**TASK INPUT:**
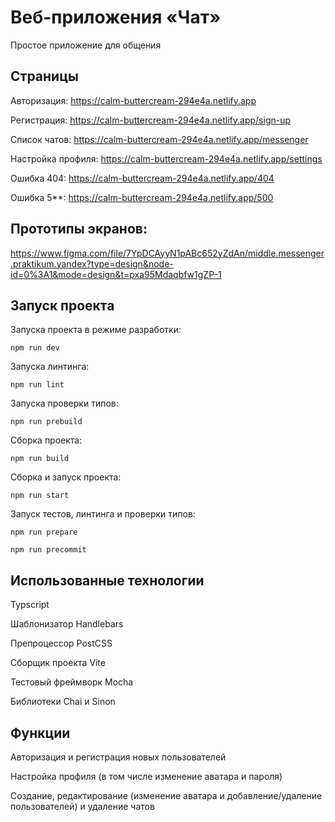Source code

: # Веб-приложения «Чат»

Простое приложение для общения


## Страницы

Авторизация: https://calm-buttercream-294e4a.netlify.app

Регистрация: https://calm-buttercream-294e4a.netlify.app/sign-up

Список чатов: https://calm-buttercream-294e4a.netlify.app/messenger

Настройка профиля: https://calm-buttercream-294e4a.netlify.app/settings

Ошибка 404: https://calm-buttercream-294e4a.netlify.app/404

Ошибка 5**: https://calm-buttercream-294e4a.netlify.app/500

## Прототипы экранов:
https://www.figma.com/file/7YpDCAyyN1pABc652yZdAn/middle.messenger.praktikum.yandex?type=design&node-id=0%3A1&mode=design&t=pxa95Mdaqbfw1gZP-1

## Запуск проекта

Запуска проекта в режиме разработки:
```
npm run dev
```
Запуска линтинга:
```
npm run lint
```
Запуска проверки типов:
```
npm run prebuild
```
Cборка проекта:
```
npm run build
```
Сборка и запуск проекта:
```
npm run start
```
Запуск тестов, линтинга и проверки типов:
```
npm run prepare

npm run precommit
```

## Использованные технологии

Typscript

Шаблонизатор Handlebars

Препроцессор PostCSS

Сборщик проекта Vite

Тестовый фреймворк Mocha

Библиотеки Chai и Sinon

## Функции

Авторизация и регистрация новых пользователей

Настройка профиля (в том числе изменение аватара и пароля)

Создание, редактирование (изменение аватара и добавление/удаление пользователей) и удаление чатов
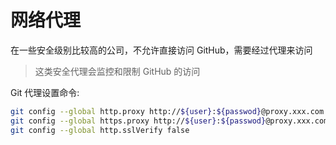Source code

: # 网络代理

在一些安全级别比较高的公司，不允许直接访问 GitHub，需要经过代理来访问

> 这类安全代理会监控和限制 GitHub 的访问

Git 代理设置命令:

```bash
git config --global http.proxy http://${user}:${passwod}@proxy.xxx.com
git config --global https.proxy http://${user}:${passwod}@proxy.xxx.com
git config --global http.sslVerify false
```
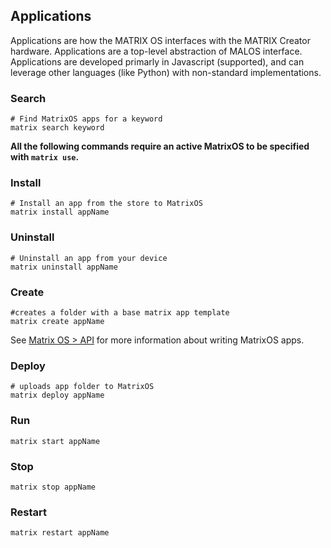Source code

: ## Applications
Applications are how the MATRIX OS interfaces with the MATRIX Creator hardware. Applications are a top-level abstraction of MALOS interface. Applications are developed primarly in Javascript (supported), and can leverage other languages (like Python) with non-standard implementations.


### Search

```
# Find MatrixOS apps for a keyword
matrix search keyword
```

**All the following commands require an active MatrixOS to be specified with `matrix use`.**

### Install

```
# Install an app from the store to MatrixOS
matrix install appName
```

### Uninstall
```
# Uninstall an app from your device
matrix uninstall appName
```


### Create
```
#creates a folder with a base matrix app template
matrix create appName
```
See [Matrix OS > API](../API/overview.md) for more information about writing MatrixOS apps.

### Deploy
```
# uploads app folder to MatrixOS
matrix deploy appName
```
### Run
```
matrix start appName
```

### Stop
```
matrix stop appName
```

### Restart
```
matrix restart appName
```
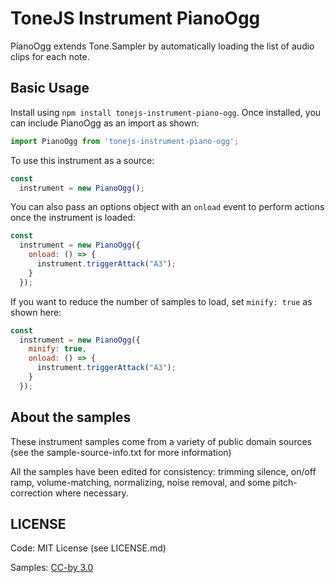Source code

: # ToneJS Instrument PianoOgg

PianoOgg extends Tone.Sampler by automatically loading the list of audio clips for each note.

## Basic Usage

Install using `npm install tonejs-instrument-piano-ogg`. Once installed, you can include PianoOgg as an import as shown:

```javascript
import PianoOgg from 'tonejs-instrument-piano-ogg';
```

To use this instrument as a source:

```javascript
const
  instrument = new PianoOgg();
```

You can also pass an options object with an `onload` event to perform actions once the instrument is loaded:

```javascript
const
  instrument = new PianoOgg({
    onload: () => {
      instrument.triggerAttack("A3");
    }
  });
```

If you want to reduce the number of samples to load, set `minify: true` as shown here:

```javascript
const
  instrument = new PianoOgg({
    minify: true,
    onload: () => {
      instrument.triggerAttack("A3");
    }
  });
```

## About the samples

These instrument samples come from a variety of public domain sources (see the sample-source-info.txt for more information)

All the samples have been edited for consistency: trimming silence, on/off ramp, volume-matching, normalizing, noise removal, and some pitch-correction where necessary.

## LICENSE

Code: MIT License (see LICENSE.md)

Samples: [CC-by 3.0](https://creativecommons.org/licenses/by/3.0/)

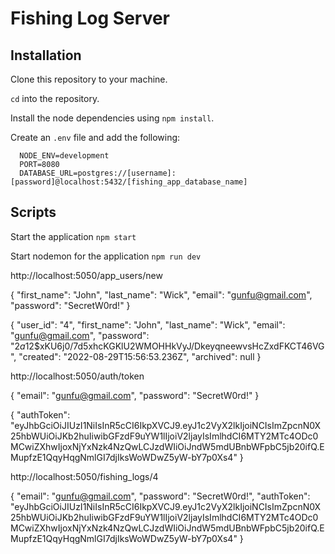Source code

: # Fishing Log Server

## Installation

Clone this repository to your machine.

`cd` into the repository.

Install the node dependencies using `npm install`.

Create an `.env` file and add the following: 

```
  NODE_ENV=development
  PORT=8080
  DATABASE_URL=postgres://[username]:[password]@localhost:5432/[fishing_app_database_name]
```

## Scripts

Start the application `npm start`

Start nodemon for the application `npm run dev`

http://localhost:5050/app_users/new

{
    "first_name": "John",
    "last_name": "Wick",
    "email": "gunfu@gmail.com",
    "password": "SecretW0rd!"
}

{
    "user_id": "4",
    "first_name": "John",
    "last_name": "Wick",
    "email": "gunfu@gmail.com",
    "password": "$2a$12$xKU6j0/7d5xhcKGKlU2WMOHHkVyJ/DkeyqneewvsHcZxdFKCT46VG",
    "created": "2022-08-29T15:56:53.236Z",
    "archived": null
}

http://localhost:5050/auth/token

{
    "email": "gunfu@gmail.com",
    "password": "SecretW0rd!"
}

{
    "authToken": "eyJhbGciOiJIUzI1NiIsInR5cCI6IkpXVCJ9.eyJ1c2VyX2lkIjoiNCIsImZpcnN0X25hbWUiOiJKb2huIiwibGFzdF9uYW1lIjoiV2ljayIsImlhdCI6MTY2MTc4ODc0MCwiZXhwIjoxNjYxNzk4NzQwLCJzdWIiOiJndW5mdUBnbWFpbC5jb20ifQ.EMupfzE1QqyHqgNmlGI7djIksWoWDwZ5yW-bY7p0Xs4"
}

http://localhost:5050/fishing_logs/4

{
    "email": "gunfu@gmail.com",
    "password": "SecretW0rd!",
    "authToken": "eyJhbGciOiJIUzI1NiIsInR5cCI6IkpXVCJ9.eyJ1c2VyX2lkIjoiNCIsImZpcnN0X25hbWUiOiJKb2huIiwibGFzdF9uYW1lIjoiV2ljayIsImlhdCI6MTY2MTc4ODc0MCwiZXhwIjoxNjYxNzk4NzQwLCJzdWIiOiJndW5mdUBnbWFpbC5jb20ifQ.EMupfzE1QqyHqgNmlGI7djIksWoWDwZ5yW-bY7p0Xs4"
}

**WORK TASK:** A verbatim reproduction of each entry is expected, with every picture omitted.

**FINISHED EXERCISE:**
Source code

: # Веб-приложения «Чат»

Простое приложение для общения


## Страницы

Авторизация: https://calm-buttercream-294e4a.netlify.app

Регистрация: https://calm-buttercream-294e4a.netlify.app/sign-up

Список чатов: https://calm-buttercream-294e4a.netlify.app/messenger

Настройка профиля: https://calm-buttercream-294e4a.netlify.app/settings

Ошибка 404: https://calm-buttercream-294e4a.netlify.app/404

Ошибка 5**: https://calm-buttercream-294e4a.netlify.app/500

## Прототипы экранов:
https://www.figma.com/file/7YpDCAyyN1pABc652yZdAn/middle.messenger.praktikum.yandex?type=design&node-id=0%3A1&mode=design&t=pxa95Mdaqbfw1gZP-1

## Запуск проекта

Запуска проекта в режиме разработки:
```
npm run dev
```
Запуска линтинга:
```
npm run lint
```
Запуска проверки типов:
```
npm run prebuild
```
Cборка проекта:
```
npm run build
```
Сборка и запуск проекта:
```
npm run start
```
Запуск тестов, линтинга и проверки типов:
```
npm run prepare

npm run precommit
```

## Использованные технологии

Typscript

Шаблонизатор Handlebars

Препроцессор PostCSS

Сборщик проекта Vite

Тестовый фреймворк Mocha

Библиотеки Chai и Sinon

## Функции

Авторизация и регистрация новых пользователей

Настройка профиля (в том числе изменение аватара и пароля)

Создание, редактирование (изменение аватара и добавление/удаление пользователей) и удаление чатов
Source code

: # 网络代理

在一些安全级别比较高的公司，不允许直接访问 GitHub，需要经过代理来访问

> 这类安全代理会监控和限制 GitHub 的访问

Git 代理设置命令:

```bash
git config --global http.proxy http://${user}:${passwod}@proxy.xxx.com
git config --global https.proxy http://${user}:${passwod}@proxy.xxx.com
git config --global http.sslVerify false
```
Source code

: ## Applications
Applications are how the MATRIX OS interfaces with the MATRIX Creator hardware. Applications are a top-level abstraction of MALOS interface. Applications are developed primarly in Javascript (supported), and can leverage other languages (like Python) with non-standard implementations.


### Search

```
# Find MatrixOS apps for a keyword
matrix search keyword
```

**All the following commands require an active MatrixOS to be specified with `matrix use`.**

### Install

```
# Install an app from the store to MatrixOS
matrix install appName
```

### Uninstall
```
# Uninstall an app from your device
matrix uninstall appName
```


### Create
```
#creates a folder with a base matrix app template
matrix create appName
```
See [Matrix OS > API](../API/overview.md) for more information about writing MatrixOS apps.

### Deploy
```
# uploads app folder to MatrixOS
matrix deploy appName
```
### Run
```
matrix start appName
```

### Stop
```
matrix stop appName
```

### Restart
```
matrix restart appName
```
Source code

: # ToneJS Instrument PianoOgg

PianoOgg extends Tone.Sampler by automatically loading the list of audio clips for each note.

## Basic Usage

Install using `npm install tonejs-instrument-piano-ogg`. Once installed, you can include PianoOgg as an import as shown:

```javascript
import PianoOgg from 'tonejs-instrument-piano-ogg';
```

To use this instrument as a source:

```javascript
const
  instrument = new PianoOgg();
```

You can also pass an options object with an `onload` event to perform actions once the instrument is loaded:

```javascript
const
  instrument = new PianoOgg({
    onload: () => {
      instrument.triggerAttack("A3");
    }
  });
```

If you want to reduce the number of samples to load, set `minify: true` as shown here:

```javascript
const
  instrument = new PianoOgg({
    minify: true,
    onload: () => {
      instrument.triggerAttack("A3");
    }
  });
```

## About the samples

These instrument samples come from a variety of public domain sources (see the sample-source-info.txt for more information)

All the samples have been edited for consistency: trimming silence, on/off ramp, volume-matching, normalizing, noise removal, and some pitch-correction where necessary.

## LICENSE

Code: MIT License (see LICENSE.md)

Samples: [CC-by 3.0](https://creativecommons.org/licenses/by/3.0/)

Source code

: # Fishing Log Server

## Installation

Clone this repository to your machine.

`cd` into the repository.

Install the node dependencies using `npm install`.

Create an `.env` file and add the following: 

```
  NODE_ENV=development
  PORT=8080
  DATABASE_URL=postgres://[username]:[password]@localhost:5432/[fishing_app_database_name]
```

## Scripts

Start the application `npm start`

Start nodemon for the application `npm run dev`

http://localhost:5050/app_users/new

{
    "first_name": "John",
    "last_name": "Wick",
    "email": "gunfu@gmail.com",
    "password": "SecretW0rd!"
}

{
    "user_id": "4",
    "first_name": "John",
    "last_name": "Wick",
    "email": "gunfu@gmail.com",
    "password": "$2a$12$xKU6j0/7d5xhcKGKlU2WMOHHkVyJ/DkeyqneewvsHcZxdFKCT46VG",
    "created": "2022-08-29T15:56:53.236Z",
    "archived": null
}

http://localhost:5050/auth/token

{
    "email": "gunfu@gmail.com",
    "password": "SecretW0rd!"
}

{
    "authToken": "eyJhbGciOiJIUzI1NiIsInR5cCI6IkpXVCJ9.eyJ1c2VyX2lkIjoiNCIsImZpcnN0X25hbWUiOiJKb2huIiwibGFzdF9uYW1lIjoiV2ljayIsImlhdCI6MTY2MTc4ODc0MCwiZXhwIjoxNjYxNzk4NzQwLCJzdWIiOiJndW5mdUBnbWFpbC5jb20ifQ.EMupfzE1QqyHqgNmlGI7djIksWoWDwZ5yW-bY7p0Xs4"
}

http://localhost:5050/fishing_logs/4

{
    "email": "gunfu@gmail.com",
    "password": "SecretW0rd!",
    "authToken": "eyJhbGciOiJIUzI1NiIsInR5cCI6IkpXVCJ9.eyJ1c2VyX2lkIjoiNCIsImZpcnN0X25hbWUiOiJKb2huIiwibGFzdF9uYW1lIjoiV2ljayIsImlhdCI6MTY2MTc4ODc0MCwiZXhwIjoxNjYxNzk4NzQwLCJzdWIiOiJndW5mdUBnbWFpbC5jb20ifQ.EMupfzE1QqyHqgNmlGI7djIksWoWDwZ5yW-bY7p0Xs4"
}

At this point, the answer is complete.